For citizens, the implications are not abstract. When federal authority displaces local control, it is ordinary residents who feel the disruption most directly. In Washington, the clearing of homeless encampments with only a day’s notice left vulnerable people scrambling for shelter and services. In cities like New York or Chicago, a federal takeover could mean policies imposed by distant officials who lack an understanding of neighborhood realities. Public safety decisions risk turning into political theater instead of policies grounded in community needs. The result is a hollowing out of local democracy, where residents lose both voice and agency in the issues closest to home.

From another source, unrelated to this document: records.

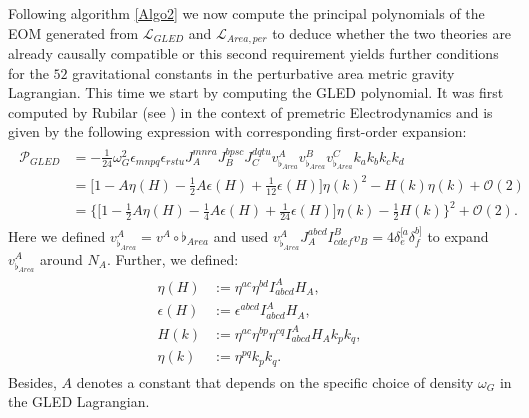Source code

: Following algorithm \ref{Algo2} we now compute the principal polynomials of the EOM generated from $\mathcal{L}_{GLED}$ and $\mathcal{L}_{Area,per}$ to deduce whether the two theories are already causally compatible or this second requirement yields further conditions for the $52$ gravitational constants in the perturbative area metric gravity Lagrangian. This time we start by computing the GLED polynomial. It was first computed by Rubilar (see \cite{2009JPhA...42U5402I}) in the context of premetric Electrodynamics and is given by the following expression with corresponding first-order expansion: 
\begin{align} \label{GLEDPoly}
\begin{aligned}
    \mathcal{P}_{GLED} &= -\frac{1}{24}\omega_G^2\epsilon_{mnpq}\epsilon_{rstu}J_A^{mnra}J_B^{bpsc}J_C^{dqtu} v_{\flat_{Area}}^A v_{\flat_{Area}}^B v_{\flat_{Area}}^C k_ak_bk_ck_d \\
                &= \bigl[ 1 -  A \eta(H)- \frac{1}{2} A \epsilon(H) + \frac{1}{12} \epsilon(H) \bigr] \eta(k)^2 - H(k)\eta(k) + \mathcal{O}(2)\\
                &= \bigl\{  \bigl[ 1 - \frac{1}{2} A \eta(H) - \frac{1}{4} A \epsilon(H) +  \frac{1}{24} \epsilon(H) \bigr] \eta(k) - \frac{1}{2} H(k)       \bigr\}^2 + \mathcal{O}(2).
\end{aligned}
\end{align}
Here we defined $v_{\flat_{Area}}^A = v^A \circ \flat_{Area}$ and used $v_{\flat_{Area}}^A J_A^{abcd} I^B_{cdef}v_B = 4 \delta^{[a}_e \delta^{b]}_f$ to expand $v^A_{\flat_{Area}}$ around $N_A$. Further, we defined:
\begin{align}
\begin{aligned}
\eta(H) &:= \eta^{ac}\eta^{bd} I^A_{abcd} H_A, \\ 
\epsilon(H) &:=\epsilon^{abcd}I^A_{abcd}H_{A},\\ H(k) &:=\eta^{ac}\eta^{bp}\eta^{cq} I^A_{abcd}H_Ak_pk_q, \\ \eta(k)&:=\eta^{pq}k_pk_q.
\end{aligned}
\end{align}
Besides, $A$ denotes a constant that depends on the specific choice of density $\omega_G$ in the GLED Lagrangian.  

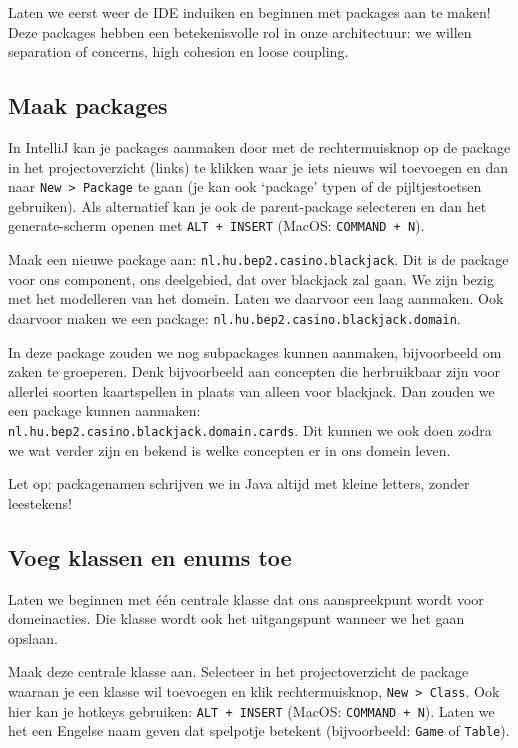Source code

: \documentclass[dutch,a4paper,12pt,doubleside]{book}
\begin{document}
Laten we eerst weer de IDE induiken en beginnen met packages aan te maken!
Deze packages hebben een betekenisvolle rol in onze architectuur: 
we willen separation of concerns, high cohesion en loose coupling.

\subsection{Maak packages}
In IntelliJ kan je packages aanmaken door met de rechtermuisknop op de package
in het projectoverzicht (links) te klikken waar je iets nieuws wil toevoegen
en dan naar \texttt{New > Package} te gaan 
(je kan ook `package' typen of de pijltjestoetsen gebruiken). 
Als alternatief kan je ook de parent-package selecteren en dan 
het generate-scherm openen met \texttt{ALT + INSERT} (MacOS: \texttt{COMMAND + N}). 

Maak een nieuwe package aan: \texttt{nl.hu.bep2.casino.blackjack}.
Dit is de package voor ons component, ons deelgebied, dat over blackjack zal gaan.
We zijn bezig met het modelleren van het domein. Laten we daarvoor een laag aanmaken.
Ook daarvoor maken we een package: \texttt{nl.hu.bep2.casino.blackjack.domain}.

In deze package zouden we nog subpackages kunnen aanmaken, bijvoorbeeld om zaken te groeperen.
Denk bijvoorbeeld aan concepten die herbruikbaar zijn voor allerlei soorten kaartspellen 
in plaats van alleen voor blackjack. Dan zouden we een package kunnen aanmaken: 
\\ \texttt{nl.hu.bep2.casino.blackjack.domain.cards}. Dit kunnen we ook doen zodra we 
wat verder zijn en bekend is welke concepten er in ons domein leven.

Let op: packagenamen schrijven we in Java altijd met kleine letters,
zonder leestekens!

\subsection{Voeg klassen en enums toe}
Laten we beginnen met één centrale klasse dat ons aanspreekpunt wordt
voor domeinacties. Die klasse wordt ook het uitgangspunt wanneer we het gaan opslaan.

Maak deze centrale klasse aan. Selecteer in het projectoverzicht de 
package waaraan je een klasse wil toevoegen en klik rechtermuisknop, \texttt{New > Class}. 
Ook hier kan je hotkeys gebruiken: \texttt{ALT + INSERT} (MacOS: \texttt{COMMAND + N}).
Laten we het een Engelse naam geven dat spelpotje betekent (bijvoorbeeld: \texttt{Game} of \texttt{Table}).
\end{document}
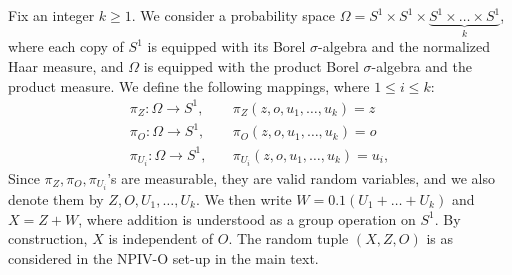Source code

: \documentclass[11pt]{article}
\newcommand{\0}{\mathbf{0}}
\begin{document}
\begin{appendix}
Fix an integer $k\geq 1$. 
We consider a probability space $\Omega = S^1 \times  S^1 \times \underbrace{S^1 \times \dots \times S^1}_{k}$, where each copy of $S^1$ is equipped with its Borel $\sigma$-algebra and the normalized Haar measure, and $\Omega$ is equipped with the product Borel $\sigma$-algebra and the product measure. We define the following mappings, where $1\leq i\leq k$:
\begin{align*}
    \pi_Z  : \Omega \to S^1, \quad&\pi_Z(z,o, u_1,\dots, u_k) = z \\
    \pi_{O} : \Omega \to S^1, \quad&\pi_{O}(z, o, u_1, \dots, u_k) = o \\
    \pi_{U_i} : \Omega \to S^1, \quad&\pi_{U_i}(z,o,u_1,\dots,u_k) = u_i,
\end{align*}
Since $\pi_Z, \pi_O, \pi_{U_i}$'s are measurable, they are valid random variables, and we also denote them by $Z,O, U_1,\dots, U_k$. We then write $W = 0.1(U_1 + \dots + U_k)$ and $X = Z + W$, where addition is understood as a group operation on $S^1$. By construction, $X$ is independent of $O$. The random tuple $(X,Z,O)$ is as considered in the NPIV-O set-up in the main text. 


\end{appendix}
\end{document}
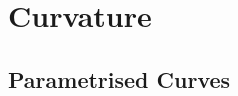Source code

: \documentclass[12pt]{article}
\begin{document}
\section{Curvature}

\subsection{Parametrised Curves}


\end{document}
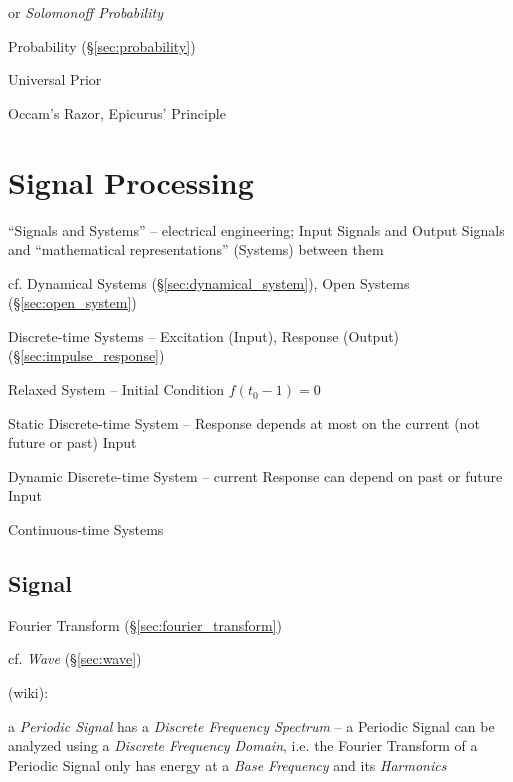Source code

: or \emph{Solomonoff Probability}

\fist Probability (\S\ref{sec:probability})

Universal Prior

Occam's Razor, Epicurus' Principle



\section{Signal Processing}\label{sec:signal_processing}

``Signals and Systems'' -- electrical engineering; Input Signals and Output
Signals and ``mathematical representations'' (Systems) between them

\fist cf. Dynamical Systems (\S\ref{sec:dynamical_system}), Open Systems
(\S\ref{sec:open_system})


Discrete-time Systems -- Excitation (Input), Response (Output)
(\S\ref{sec:impulse_response})

Relaxed System -- Initial Condition $f(t_0-1) = 0$

Static Discrete-time System -- Response depends at most on the current (not
future or past) Input

Dynamic Discrete-time System -- current Response can depend on past or future
Input

Continuous-time Systems



\subsection{Signal}\label{sec:signal}

\fist Fourier Transform (\S\ref{sec:fourier_transform})

cf. \emph{Wave} (\S\ref{sec:wave})

(wiki):

a \emph{Periodic Signal} has a \emph{Discrete Frequency Spectrum} -- a Periodic
Signal can be analyzed using a \emph{Discrete Frequency Domain}, i.e. the
Fourier Transform of a Periodic Signal only has energy at a \emph{Base
  Frequency} and its \emph{Harmonics}

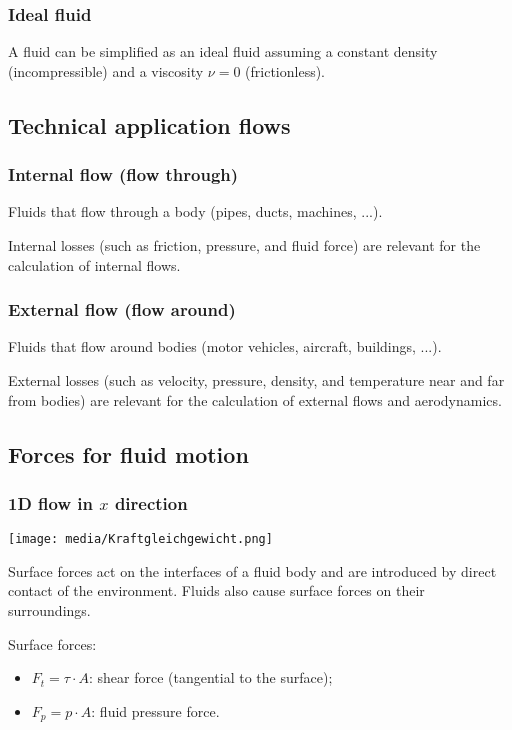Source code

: \documentclass{article}
\begin{document}
\subsubsection{Ideal fluid}
A fluid can be simplified as an ideal fluid assuming a constant density
(incompressible) and a viscosity $\nu = 0$ (frictionless).

\newpage
\subsection{Technical application flows}
\subsubsection{Internal flow (flow through)}
Fluids that flow through a body (pipes, ducts, machines, ...).

Internal losses (such as friction, pressure, and fluid force) are relevant for the calculation of internal flows.

\subsubsection{External flow (flow around)}
Fluids that flow around bodies (motor vehicles, aircraft, buildings, ...).

External losses (such as velocity, pressure, density, and temperature
near and far from bodies) are relevant for the calculation of external flows
and aerodynamics.

\subsection{Forces for fluid motion}
\subsubsection{1D flow in $x$ direction}
\begin{center}
    \texttt{[image: media/Kraftgleichgewicht.png]}
\end{center}

Surface forces act on the interfaces of a fluid body and are introduced by
direct contact of the environment. Fluids also cause surface forces on
their surroundings.

Surface forces:
\begin{itemize}
    \item $F_t = \tau\cdot A$: shear force (tangential to the surface);
    \item $F_p = p\cdot A$: fluid pressure force.
\end{itemize}
\end{document}

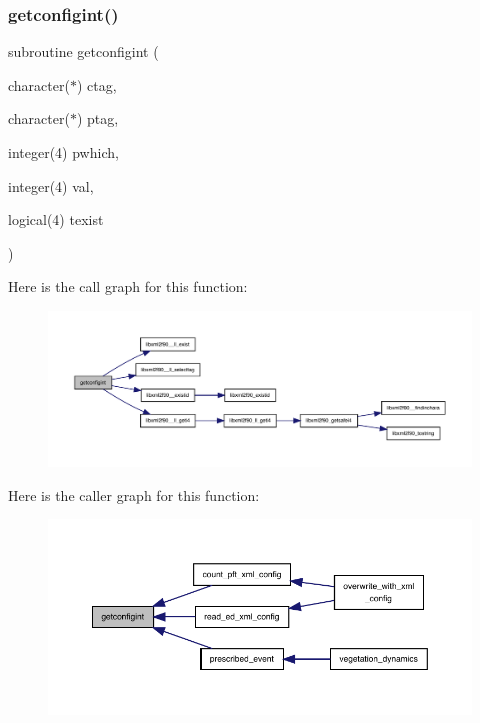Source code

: \subsubsection{\texorpdfstring{getconfigint()}{getconfigint()}}
{\footnotesize\ttfamily subroutine getconfigint (\begin{DoxyParamCaption}\item[{character($\ast$)}]{ctag,  }\item[{character($\ast$)}]{ptag,  }\item[{integer(4)}]{pwhich,  }\item[{integer(4)}]{val,  }\item[{logical(4)}]{texist }\end{DoxyParamCaption})}

Here is the call graph for this function\+:
\nopagebreak
\begin{figure}[H]
\begin{center}
\leavevmode
\includegraphics[width=350pt]{ed__xml__config_8f90_a949b85c800477675f7d27e9e02d2d501_cgraph}
\end{center}
\end{figure}
Here is the caller graph for this function\+:
\nopagebreak
\begin{figure}[H]
\begin{center}
\leavevmode
\includegraphics[width=350pt]{ed__xml__config_8f90_a949b85c800477675f7d27e9e02d2d501_icgraph}
\end{center}
\end{figure}
\mbox{\label{ed__xml__config_8f90_a954b3037e7eb894975c79fed7627dfb0}} 
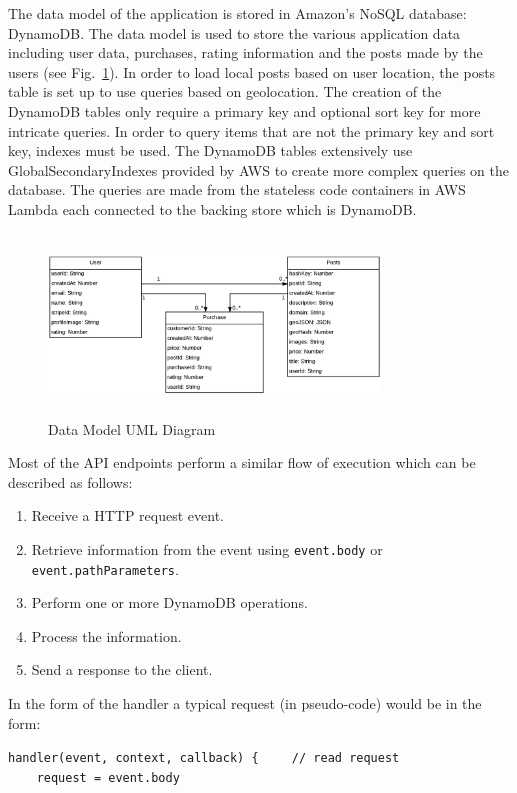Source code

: \documentclass[conference]{IEEEtran}
\begin{document}
The data model of the application is stored in Amazon's NoSQL database: DynamoDB. The data model is used to store the various application data including user data, purchases, rating information and the posts made by the users (see Fig.~\ref{fig:data_model}). In order to load local posts based on user location, the posts table is set up to use queries based on geolocation. The creation of the DynamoDB tables only require a primary key and optional sort key for more intricate queries. In order to query items that are not the primary key and sort key, indexes must be used. The DynamoDB tables extensively use GlobalSecondaryIndexes provided by AWS to create more complex queries on the database. The queries are made from the stateless code containers in AWS Lambda each connected to the backing store which is DynamoDB.

\begin{figure}[htbp]
\centerline{\includegraphics[width=8.8cm,height=4.8cm,keepaspectratio]{data_model.png}}
\caption{Data Model UML Diagram}
\label{fig:data_model}
\end{figure}

Most of the API endpoints perform a similar flow of execution which can be described as follows:
\begin{enumerate}
\item Receive a HTTP request event.
\item Retrieve information from the event using \verb|event.body| or \verb|event.pathParameters|.
\item Perform one or more DynamoDB operations.
\item Process the information.
\item Send a response to the client.
\end{enumerate}
In the form of the handler a typical request (in pseudo-code) would be in the form:

\verb|handler(event, context, callback) {|
\verb|    // read request|\\
\verb|    request = event.body|
\end{document}
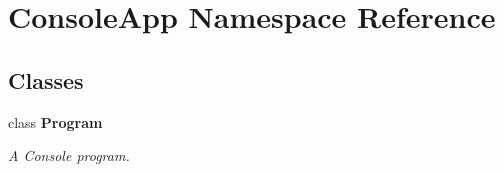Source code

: \hypertarget{namespace_console_app}{}\section{Console\+App Namespace Reference}
\label{namespace_console_app}
\subsection*{Classes}
\begin{DoxyCompactItemize}
\item 
class {\bfseries Program}
\begin{DoxyCompactList}\small\item\em A Console program. \end{DoxyCompactList}\end{DoxyCompactItemize}
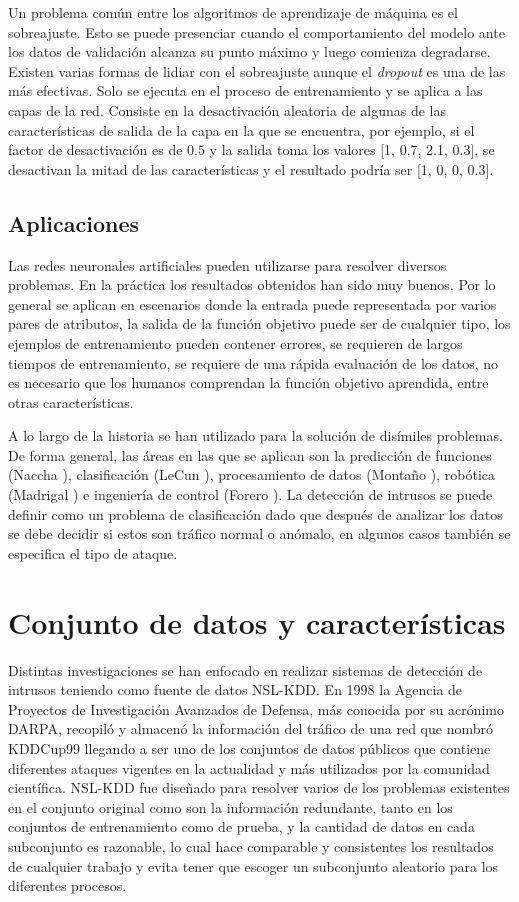 Un problema común entre los algoritmos de aprendizaje de máquina es el sobreajuste. Esto se puede presenciar cuando el comportamiento del modelo ante los datos de validación alcanza su punto máximo y luego comienza degradarse. Existen varias formas de lidiar con el sobreajuste aunque el \textit{dropout} es una de las más efectivas. Solo se ejecuta en el proceso de entrenamiento y se aplica a las capas de la red. Consiste en la desactivaci\'on aleatoria de algunas de las características de salida de la capa en la que se encuentra, por ejemplo, si el factor de desactivaci\'on es de $0.5$ y la salida toma los valores [1, 0.7, 2.1,  0.3], se desactivan la mitad de las características y el resultado podría ser [1, 0, 0, 0.3].

\subsection{Aplicaciones}
Las redes neuronales artificiales pueden utilizarse para resolver diversos problemas. En la práctica los resultados obtenidos han sido muy buenos. Por lo general se aplican en escenarios donde la entrada puede representada por varios pares de atributos, la salida de la función objetivo puede ser de cualquier tipo, los ejemplos de entrenamiento pueden contener errores, se requieren de largos tiempos de entrenamiento, se requiere de una rápida evaluación de los datos, no es necesario que los humanos comprendan la función objetivo aprendida, entre otras características.

A lo largo de la historia se han utilizado para la solución de disímiles problemas. De forma general, las áreas en las que se aplican son la predicción de funciones (Naccha \cite{naccha2012prediction}), clasificación (LeCun \cite{lecun1995comparison}), procesamiento de datos (Monta\~no \cite{montano2017redes}), robótica (Madrigal \cite{madrigal2002robots}) e ingeniería de control (Forero \cite{forero2013control}). La detección de intrusos se puede definir como un problema de clasificación dado que después de analizar los datos se debe decidir si estos son tráfico normal o anómalo, en algunos casos también se especifica el tipo de ataque.

\section{Conjunto de datos y características}
Distintas investigaciones se han enfocado en realizar sistemas de detección de intrusos teniendo como fuente de datos NSL-KDD. En 1998 la Agencia de Proyectos de Investigación Avanzados de Defensa, más conocida por su acrónimo DARPA, recopiló y almacenó la información del tráfico de una red que nombró KDDCup99 llegando a ser uno de los conjuntos de datos públicos que contiene diferentes ataques vigentes en la actualidad y más utilizados por la comunidad científica. NSL-KDD fue diseñado para resolver varios de los problemas existentes en el conjunto original como son la información redundante, tanto en los conjuntos de entrenamiento como de prueba, y la cantidad de datos en cada subconjunto es razonable, lo cual hace comparable y consistentes los resultados de cualquier trabajo y evita tener que escoger un subconjunto aleatorio para los diferentes procesos.

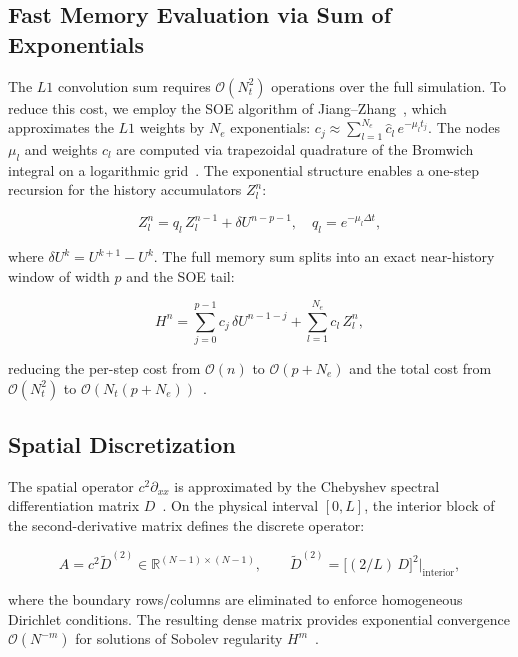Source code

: \documentclass[a4paper,fleqn]{cas-sc}
\begin{document}
\subsection{Fast Memory Evaluation via Sum of Exponentials}\label{sec:soe}

The $L1$ convolution sum requires $\mathcal{O}(N_t^2)$ operations over the full simulation. To reduce this cost, we employ the SOE algorithm of Jiang--Zhang~\cite{ref6}, which approximates the $L1$ weights by $N_e$ exponentials: $c_j \approx \sum_{l=1}^{N_e} \hat{c}_l\, e^{-\mu_l t_j}$. The nodes $\mu_l$ and weights $c_l$ are computed via trapezoidal quadrature of the Bromwich integral on a logarithmic grid~\cite{ref6}. The exponential structure enables a one-step recursion for the history accumulators $Z_l^n$:
\begin{linenomath}
\begin{equation}\label{eq:soe_recursion}
  Z_l^{n} = q_l\,Z_l^{n-1} + \delta U^{n-p-1}, \quad q_l = e^{-\mu_l \Delta t},
\end{equation}
\end{linenomath}
where $\delta U^k = U^{k+1}-U^k$. The full memory sum splits into an exact near-history window of width $p$ and the SOE tail:
\begin{linenomath}
\begin{equation}\label{eq:soe_full}
  H^n = \sum_{j=0}^{p-1} c_j\,\delta U^{n-1-j} + \sum_{l=1}^{N_e} c_l\,Z_l^n,
\end{equation}
\end{linenomath}
reducing the per-step cost from $\mathcal{O}(n)$ to $\mathcal{O}(p + N_e)$ and the total cost from $\mathcal{O}(N_t^2)$ to $\mathcal{O}(N_t(p+N_e))$~\cite{ref11,ref10}.

\subsection{Spatial Discretization}\label{sec:spatial_matrices}
The spatial operator $c^2 \partial_{xx}$ is approximated by the Chebyshev spectral differentiation matrix $D$~\cite{ref5,gottlieb1977}. On the physical interval $[0,L]$, the interior block of the second-derivative matrix defines the discrete operator:
\begin{linenomath}
\begin{equation}\label{eq:spectral_semi}
  A = c^2 \tilde{D}^{(2)} \in \mathbb{R}^{(N-1) \times (N-1)}, \qquad \tilde{D}^{(2)} = \bigl[(2/L)\,D\bigr]^2\big|_{\text{interior}},
\end{equation}
\end{linenomath}
where the boundary rows/columns are eliminated to enforce homogeneous Dirichlet conditions. The resulting dense matrix provides exponential convergence $\mathcal{O}(N^{-m})$ for solutions of Sobolev regularity $H^m$~\cite{ref5}.
\end{document}
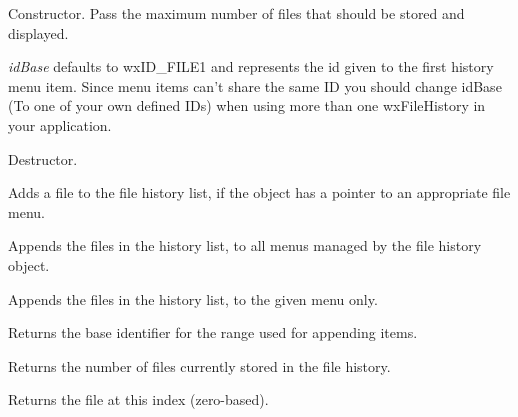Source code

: 
Constructor. Pass the maximum number of files that should be stored and
displayed.

{\it idBase} defaults to wxID\_FILE1 and represents the id given to the first
history menu item.  Since menu items can't share the same ID you should change
idBase (To one of your own defined IDs) when using more than one wxFileHistory
in your application.


\label{wxfilehistorydtor}


Destructor.


\label{wxfilehistoryaddfiletohistory}


Adds a file to the file history list, if the object has a pointer to an appropriate file menu.


\label{wxfilehistoryaddfilestomenu}

\label{wxfilehistoryaddfilestomenu}

Appends the files in the history list, to all menus managed by the file history object.


Appends the files in the history list, to the given menu only.


\label{wxfilehistorygetbaseid}


Returns the base identifier for the range used for appending items.


\label{wxfilehistorygetcount}


Returns the number of files currently stored in the file history.


\label{wxfilehistorygethistoryfile}


Returns the file at this index (zero-based).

This shift also corrodes trust. Past examples show how blurred accountability undermines confidence. During Hurricane Katrina, disputes between federal, state, and local authorities left residents uncertain who was responsible for failures in relief efforts. More recently, during the COVID-19 pandemic, conflicting state and federal directives left citizens confused about who was in charge of testing, lockdowns, and vaccine rollouts. Citizens expect local leaders—mayors, city councils, police chiefs—to be accountable for safety and services. If those responsibilities are usurped by the White House, accountability blurs. Communities may feel they have no recourse when policies are heavy-handed or ineffective, deepening cynicism about government at every level.
The danger in Trump’s actions is not just what he has done in Washington but the precedent they set for the presidency itself. Once federal takeovers of local functions are normalized, the constitutional safeguards meant to protect citizens from centralized power become weaker, no matter who occupies the White House. Local democracy erodes not in a single stroke but in the steady expansion of executive authority into spaces where it does not belong.
If American democracy is to remain resilient, Congress must reassert its constitutional role. Citizens must also demand accountability. They cannot remain passive when presidents overstep. Lawmakers could start by reining in the use of executive orders, strengthening limits on emergency declarations, and clarifying boundaries for federal involvement in local policing. Courts and state governments can also reinforce limits on federal intrusion. The alternative is a presidency where cities are pawns, communities are silenced, and local self-government—the very foundation of federalism—is reduced to a relic of the past.
Robert Cropf is a professor of political science at Saint Louis University.